能生: 2008年3月アーカイブ

3月14日のホワイトデーに、能生のマリンドリームにあるマリンホールで公演された狂言「姫の聟取り」を観劇してきました。

狂言というとどうも堅苦しく感じてしまいがちですが(私もその一人です)、実際はそんなことなく楽しむことができました。
前のブログにも書きましたが出演の茂山家の方々は、誰でも気軽に楽しんでもらえる「お豆腐狂言」をモットーとしています。
そのためか、演目に入る前の前説でも丁寧に、そして楽しく狂言の楽しみ方を教えてくれました。

演目の「蝸牛」と「附子」も古くから伝わる古典狂言で、国語の授業で習った方も多いはず。
太郎冠者と二郎冠者のとぼけたやりとりに、会場から大きな笑い声が上がっていました。

また、新作のオリジナル狂言「姫の聟取り」はこの地にちなんだ「奴奈川姫の伝説」をモチーフにした狂言で、こちらも地元の人には慣れ親しんだお話をコミカルに描いています。

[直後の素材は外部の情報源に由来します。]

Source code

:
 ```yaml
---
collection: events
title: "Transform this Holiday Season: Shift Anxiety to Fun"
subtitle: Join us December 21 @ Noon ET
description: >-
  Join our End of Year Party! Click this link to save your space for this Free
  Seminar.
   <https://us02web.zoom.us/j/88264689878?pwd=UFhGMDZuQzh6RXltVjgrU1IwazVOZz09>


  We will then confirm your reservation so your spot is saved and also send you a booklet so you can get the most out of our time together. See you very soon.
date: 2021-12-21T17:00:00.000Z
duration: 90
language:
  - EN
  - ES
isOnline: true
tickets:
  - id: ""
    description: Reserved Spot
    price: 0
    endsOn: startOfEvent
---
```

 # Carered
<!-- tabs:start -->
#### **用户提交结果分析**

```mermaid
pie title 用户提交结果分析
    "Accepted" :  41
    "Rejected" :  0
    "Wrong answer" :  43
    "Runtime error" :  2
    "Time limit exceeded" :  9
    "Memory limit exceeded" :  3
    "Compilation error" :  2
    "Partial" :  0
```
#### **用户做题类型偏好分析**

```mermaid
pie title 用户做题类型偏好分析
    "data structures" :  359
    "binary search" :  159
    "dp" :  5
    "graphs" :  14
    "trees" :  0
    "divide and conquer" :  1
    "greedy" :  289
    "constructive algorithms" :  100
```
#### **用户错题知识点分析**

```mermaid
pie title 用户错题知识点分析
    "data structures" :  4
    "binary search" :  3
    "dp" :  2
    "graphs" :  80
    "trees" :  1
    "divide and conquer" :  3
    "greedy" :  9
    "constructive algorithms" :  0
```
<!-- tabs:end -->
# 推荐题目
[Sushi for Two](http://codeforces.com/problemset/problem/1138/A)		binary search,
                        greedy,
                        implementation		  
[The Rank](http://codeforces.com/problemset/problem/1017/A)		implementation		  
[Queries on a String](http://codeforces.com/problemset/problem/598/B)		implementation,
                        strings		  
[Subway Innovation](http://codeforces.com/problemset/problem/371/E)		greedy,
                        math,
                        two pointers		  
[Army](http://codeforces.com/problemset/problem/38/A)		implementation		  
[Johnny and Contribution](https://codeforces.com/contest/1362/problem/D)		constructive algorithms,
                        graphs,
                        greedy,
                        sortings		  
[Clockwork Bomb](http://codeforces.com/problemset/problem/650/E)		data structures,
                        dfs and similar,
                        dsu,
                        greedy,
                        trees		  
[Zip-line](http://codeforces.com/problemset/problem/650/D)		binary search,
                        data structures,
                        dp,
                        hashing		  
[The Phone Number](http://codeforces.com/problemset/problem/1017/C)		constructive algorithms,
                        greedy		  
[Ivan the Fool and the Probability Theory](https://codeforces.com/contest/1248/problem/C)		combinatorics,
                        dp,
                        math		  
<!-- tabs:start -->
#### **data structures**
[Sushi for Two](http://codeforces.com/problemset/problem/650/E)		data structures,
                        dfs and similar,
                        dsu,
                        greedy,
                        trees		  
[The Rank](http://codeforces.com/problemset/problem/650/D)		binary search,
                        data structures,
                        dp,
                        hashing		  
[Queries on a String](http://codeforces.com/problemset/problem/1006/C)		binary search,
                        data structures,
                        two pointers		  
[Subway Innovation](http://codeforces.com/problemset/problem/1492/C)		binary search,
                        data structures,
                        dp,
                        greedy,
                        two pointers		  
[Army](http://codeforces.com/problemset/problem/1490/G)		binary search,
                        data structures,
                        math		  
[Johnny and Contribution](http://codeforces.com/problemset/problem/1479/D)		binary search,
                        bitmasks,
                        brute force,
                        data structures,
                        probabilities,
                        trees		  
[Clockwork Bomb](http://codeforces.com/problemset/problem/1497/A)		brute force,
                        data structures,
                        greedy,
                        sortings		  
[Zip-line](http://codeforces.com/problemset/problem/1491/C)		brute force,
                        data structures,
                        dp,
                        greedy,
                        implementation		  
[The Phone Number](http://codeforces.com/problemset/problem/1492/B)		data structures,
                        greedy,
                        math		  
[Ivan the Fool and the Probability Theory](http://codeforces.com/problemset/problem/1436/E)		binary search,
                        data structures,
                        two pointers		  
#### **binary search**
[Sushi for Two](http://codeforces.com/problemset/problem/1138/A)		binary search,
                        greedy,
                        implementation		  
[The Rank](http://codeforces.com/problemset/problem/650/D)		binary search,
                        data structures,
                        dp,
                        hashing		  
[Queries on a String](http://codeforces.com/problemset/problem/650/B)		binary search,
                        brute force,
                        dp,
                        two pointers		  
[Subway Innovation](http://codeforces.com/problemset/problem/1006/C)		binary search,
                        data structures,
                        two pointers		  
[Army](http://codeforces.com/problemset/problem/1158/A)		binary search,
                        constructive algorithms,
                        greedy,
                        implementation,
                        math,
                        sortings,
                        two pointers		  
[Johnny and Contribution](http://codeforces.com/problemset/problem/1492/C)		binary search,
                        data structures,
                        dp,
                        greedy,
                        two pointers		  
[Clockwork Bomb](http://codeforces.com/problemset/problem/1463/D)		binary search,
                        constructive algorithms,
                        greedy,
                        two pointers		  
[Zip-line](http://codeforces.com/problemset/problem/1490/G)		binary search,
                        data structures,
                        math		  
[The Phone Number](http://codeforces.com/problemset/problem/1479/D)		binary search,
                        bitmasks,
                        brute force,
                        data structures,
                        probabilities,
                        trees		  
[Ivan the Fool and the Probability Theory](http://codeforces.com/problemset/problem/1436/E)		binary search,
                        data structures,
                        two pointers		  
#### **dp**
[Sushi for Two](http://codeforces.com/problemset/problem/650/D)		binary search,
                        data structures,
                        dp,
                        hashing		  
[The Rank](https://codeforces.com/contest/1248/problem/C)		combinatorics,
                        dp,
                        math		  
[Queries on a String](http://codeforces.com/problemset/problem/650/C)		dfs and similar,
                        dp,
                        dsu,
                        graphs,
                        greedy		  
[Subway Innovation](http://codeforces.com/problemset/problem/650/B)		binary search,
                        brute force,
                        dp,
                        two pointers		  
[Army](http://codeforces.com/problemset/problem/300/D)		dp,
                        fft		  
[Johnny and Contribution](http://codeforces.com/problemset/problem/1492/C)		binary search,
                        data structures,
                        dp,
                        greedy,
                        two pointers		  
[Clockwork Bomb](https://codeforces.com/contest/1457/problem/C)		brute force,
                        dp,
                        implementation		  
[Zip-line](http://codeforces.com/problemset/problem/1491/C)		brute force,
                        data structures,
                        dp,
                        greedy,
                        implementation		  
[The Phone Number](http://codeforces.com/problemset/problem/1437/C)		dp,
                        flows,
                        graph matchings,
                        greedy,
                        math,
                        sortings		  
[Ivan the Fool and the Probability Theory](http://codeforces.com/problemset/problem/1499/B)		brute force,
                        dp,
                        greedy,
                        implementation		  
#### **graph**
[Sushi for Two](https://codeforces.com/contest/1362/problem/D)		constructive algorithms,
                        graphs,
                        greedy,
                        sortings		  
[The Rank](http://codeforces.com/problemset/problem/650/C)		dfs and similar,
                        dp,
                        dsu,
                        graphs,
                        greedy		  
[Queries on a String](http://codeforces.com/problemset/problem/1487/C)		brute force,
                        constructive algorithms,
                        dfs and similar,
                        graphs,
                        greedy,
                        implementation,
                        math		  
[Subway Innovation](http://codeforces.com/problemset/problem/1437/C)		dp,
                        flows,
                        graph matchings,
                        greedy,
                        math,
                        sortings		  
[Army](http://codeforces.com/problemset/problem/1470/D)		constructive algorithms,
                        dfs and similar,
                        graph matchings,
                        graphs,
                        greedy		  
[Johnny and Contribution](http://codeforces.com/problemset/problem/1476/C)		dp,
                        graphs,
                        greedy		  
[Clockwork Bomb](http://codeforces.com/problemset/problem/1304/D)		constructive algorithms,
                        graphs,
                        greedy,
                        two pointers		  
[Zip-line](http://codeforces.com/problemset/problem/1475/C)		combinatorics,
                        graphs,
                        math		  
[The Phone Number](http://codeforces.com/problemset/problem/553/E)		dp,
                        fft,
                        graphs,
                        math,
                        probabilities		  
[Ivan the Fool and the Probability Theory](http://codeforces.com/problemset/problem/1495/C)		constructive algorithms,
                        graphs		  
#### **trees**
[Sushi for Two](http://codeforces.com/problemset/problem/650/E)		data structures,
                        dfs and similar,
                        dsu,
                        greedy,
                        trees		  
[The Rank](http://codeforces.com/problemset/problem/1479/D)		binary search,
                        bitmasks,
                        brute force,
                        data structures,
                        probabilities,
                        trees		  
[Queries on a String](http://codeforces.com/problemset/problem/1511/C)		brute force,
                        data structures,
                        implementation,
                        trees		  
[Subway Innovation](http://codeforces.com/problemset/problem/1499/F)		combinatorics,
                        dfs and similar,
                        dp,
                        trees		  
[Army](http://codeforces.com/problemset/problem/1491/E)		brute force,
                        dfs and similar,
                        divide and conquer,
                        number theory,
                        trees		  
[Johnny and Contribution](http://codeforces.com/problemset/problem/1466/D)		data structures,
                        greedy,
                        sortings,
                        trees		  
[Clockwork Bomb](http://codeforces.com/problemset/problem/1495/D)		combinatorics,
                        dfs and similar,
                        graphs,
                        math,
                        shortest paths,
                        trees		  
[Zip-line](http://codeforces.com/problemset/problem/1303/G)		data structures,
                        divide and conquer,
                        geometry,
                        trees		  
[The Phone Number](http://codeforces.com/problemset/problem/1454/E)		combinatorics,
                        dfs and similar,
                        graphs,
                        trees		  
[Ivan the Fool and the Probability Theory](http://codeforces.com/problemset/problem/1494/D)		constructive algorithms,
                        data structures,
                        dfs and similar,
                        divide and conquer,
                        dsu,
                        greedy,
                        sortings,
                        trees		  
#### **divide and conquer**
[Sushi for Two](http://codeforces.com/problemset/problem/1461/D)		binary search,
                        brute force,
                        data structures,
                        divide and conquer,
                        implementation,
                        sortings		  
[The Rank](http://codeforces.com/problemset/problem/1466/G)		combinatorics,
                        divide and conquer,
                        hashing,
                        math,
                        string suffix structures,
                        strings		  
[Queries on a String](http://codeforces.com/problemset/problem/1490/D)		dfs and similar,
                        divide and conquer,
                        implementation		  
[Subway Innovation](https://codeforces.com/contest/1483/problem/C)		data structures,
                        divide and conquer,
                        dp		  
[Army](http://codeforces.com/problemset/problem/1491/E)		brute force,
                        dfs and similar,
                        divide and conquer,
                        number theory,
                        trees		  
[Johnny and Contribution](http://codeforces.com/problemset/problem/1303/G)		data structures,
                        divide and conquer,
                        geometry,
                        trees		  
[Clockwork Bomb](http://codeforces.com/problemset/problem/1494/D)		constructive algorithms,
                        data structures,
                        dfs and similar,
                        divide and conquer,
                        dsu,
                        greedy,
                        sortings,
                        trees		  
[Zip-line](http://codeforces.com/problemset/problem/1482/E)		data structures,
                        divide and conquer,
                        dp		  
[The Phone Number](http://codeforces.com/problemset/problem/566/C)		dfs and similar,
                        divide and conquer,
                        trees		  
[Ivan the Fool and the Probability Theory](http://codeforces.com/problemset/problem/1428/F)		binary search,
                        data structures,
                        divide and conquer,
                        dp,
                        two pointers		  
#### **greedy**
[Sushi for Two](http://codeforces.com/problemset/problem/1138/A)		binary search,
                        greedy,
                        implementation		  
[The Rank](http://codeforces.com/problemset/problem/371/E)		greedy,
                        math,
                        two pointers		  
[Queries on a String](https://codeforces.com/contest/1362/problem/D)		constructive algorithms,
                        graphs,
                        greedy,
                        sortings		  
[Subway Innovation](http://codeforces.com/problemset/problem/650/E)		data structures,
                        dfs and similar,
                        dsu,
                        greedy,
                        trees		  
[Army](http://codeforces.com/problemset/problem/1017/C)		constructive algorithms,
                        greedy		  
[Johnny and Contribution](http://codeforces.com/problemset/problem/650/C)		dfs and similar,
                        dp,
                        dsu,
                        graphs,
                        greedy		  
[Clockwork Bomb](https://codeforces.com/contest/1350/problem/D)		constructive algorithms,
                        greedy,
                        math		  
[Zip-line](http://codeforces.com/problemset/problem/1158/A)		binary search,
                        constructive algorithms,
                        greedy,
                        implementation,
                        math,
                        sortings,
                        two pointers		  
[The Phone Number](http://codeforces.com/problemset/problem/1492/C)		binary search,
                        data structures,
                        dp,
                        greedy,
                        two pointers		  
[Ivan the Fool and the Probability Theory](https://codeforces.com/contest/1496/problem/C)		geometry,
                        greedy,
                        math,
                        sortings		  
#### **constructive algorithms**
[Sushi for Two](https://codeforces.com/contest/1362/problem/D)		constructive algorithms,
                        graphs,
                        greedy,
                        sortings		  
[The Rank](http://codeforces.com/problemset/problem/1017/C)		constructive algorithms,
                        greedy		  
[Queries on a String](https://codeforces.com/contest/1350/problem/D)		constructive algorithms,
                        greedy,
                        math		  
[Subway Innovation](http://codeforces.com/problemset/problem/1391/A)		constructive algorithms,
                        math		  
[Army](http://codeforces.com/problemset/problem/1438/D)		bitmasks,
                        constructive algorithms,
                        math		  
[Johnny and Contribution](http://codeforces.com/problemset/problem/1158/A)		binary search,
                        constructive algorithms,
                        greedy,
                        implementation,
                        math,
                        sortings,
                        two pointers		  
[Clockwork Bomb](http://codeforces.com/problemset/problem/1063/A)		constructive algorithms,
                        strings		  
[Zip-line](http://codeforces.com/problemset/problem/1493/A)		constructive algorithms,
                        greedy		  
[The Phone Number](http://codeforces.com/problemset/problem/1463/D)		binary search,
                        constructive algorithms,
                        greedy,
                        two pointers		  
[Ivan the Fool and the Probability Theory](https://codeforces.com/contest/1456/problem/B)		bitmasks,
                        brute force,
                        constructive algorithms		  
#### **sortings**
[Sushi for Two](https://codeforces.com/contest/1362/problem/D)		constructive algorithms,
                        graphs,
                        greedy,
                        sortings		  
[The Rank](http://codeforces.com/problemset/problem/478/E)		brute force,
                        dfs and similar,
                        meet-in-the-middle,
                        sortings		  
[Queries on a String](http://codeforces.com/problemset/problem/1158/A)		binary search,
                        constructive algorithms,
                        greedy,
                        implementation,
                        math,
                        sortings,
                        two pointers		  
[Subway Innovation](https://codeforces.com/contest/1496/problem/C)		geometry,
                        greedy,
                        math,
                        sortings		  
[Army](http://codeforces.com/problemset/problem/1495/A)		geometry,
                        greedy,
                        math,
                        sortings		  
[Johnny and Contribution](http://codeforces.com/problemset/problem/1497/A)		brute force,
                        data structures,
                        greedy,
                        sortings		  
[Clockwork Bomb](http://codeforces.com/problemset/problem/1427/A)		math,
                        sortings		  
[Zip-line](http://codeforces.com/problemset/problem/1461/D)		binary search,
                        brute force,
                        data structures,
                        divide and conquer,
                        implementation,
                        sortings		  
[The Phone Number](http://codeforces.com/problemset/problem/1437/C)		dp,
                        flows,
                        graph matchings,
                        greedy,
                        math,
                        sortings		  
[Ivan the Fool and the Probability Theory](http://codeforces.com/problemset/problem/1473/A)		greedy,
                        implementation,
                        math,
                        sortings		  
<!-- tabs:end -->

このオリジナル狂言。市民会館の担当者のお話では、来年の開催にはまた新しい奴奈川姫の伝説を、再来年にももう1作と、3年計画で3本のオリジナル狂言を制作し、奴奈川狂言だけで1公演できるようにしたいのだそうです。
糸魚川の伝説を狂言で語り継がれるのもまたおもしろそうですね!


来る3月14日(金)、能生マリンホール(マリンドリーム能生内)にて、大蔵流 茂山千五郎家による狂言の公演があります。
この『茂山千五郎家』は親しみやすい狂言という意味で『お豆腐狂言』と呼ばれているそうです。

なぜお豆腐なのか???

その昔、狂言が一部の上流階級だけの娯楽であった頃、能舞台以外では狂言を演じてはいけないとされていました。
ところが、茂山家の二世 千作氏は、結婚式や祝いの席に出向いては狂言を演じていたとか。
そのうち仲間からは 「どこにでも出向いて軽々しく狂言をするお豆腐のような奴」と悪口を言われたそうです。
京都ではおかずに困ったら「お豆腐にでもしとこか」という習慣があり、それになぞらえてついた呼び名が『お豆腐狂言』です。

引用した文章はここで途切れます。